* [EXERCISE INSTRUCTIONS]: Go through each line of the records below and count those with the word "https"; give only the total.

* [EXTRACTED ENTRIES]:
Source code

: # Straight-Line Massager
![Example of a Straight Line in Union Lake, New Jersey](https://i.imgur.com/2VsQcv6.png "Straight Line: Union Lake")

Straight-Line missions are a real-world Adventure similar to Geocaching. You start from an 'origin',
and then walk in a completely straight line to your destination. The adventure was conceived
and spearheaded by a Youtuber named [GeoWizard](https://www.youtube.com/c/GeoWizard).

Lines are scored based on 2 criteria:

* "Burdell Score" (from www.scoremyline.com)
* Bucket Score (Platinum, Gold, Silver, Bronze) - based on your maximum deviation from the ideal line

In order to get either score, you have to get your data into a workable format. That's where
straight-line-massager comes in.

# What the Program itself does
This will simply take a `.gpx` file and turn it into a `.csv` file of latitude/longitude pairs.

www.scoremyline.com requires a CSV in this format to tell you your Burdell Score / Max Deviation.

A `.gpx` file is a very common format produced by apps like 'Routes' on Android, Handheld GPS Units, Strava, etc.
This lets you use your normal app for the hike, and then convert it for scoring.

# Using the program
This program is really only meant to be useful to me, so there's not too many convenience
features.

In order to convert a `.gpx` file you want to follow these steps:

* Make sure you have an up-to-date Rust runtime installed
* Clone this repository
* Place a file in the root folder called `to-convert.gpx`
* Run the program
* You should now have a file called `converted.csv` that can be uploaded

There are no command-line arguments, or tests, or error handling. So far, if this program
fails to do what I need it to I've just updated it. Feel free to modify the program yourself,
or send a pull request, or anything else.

* [RESPONSE TO THIS TASK]: 2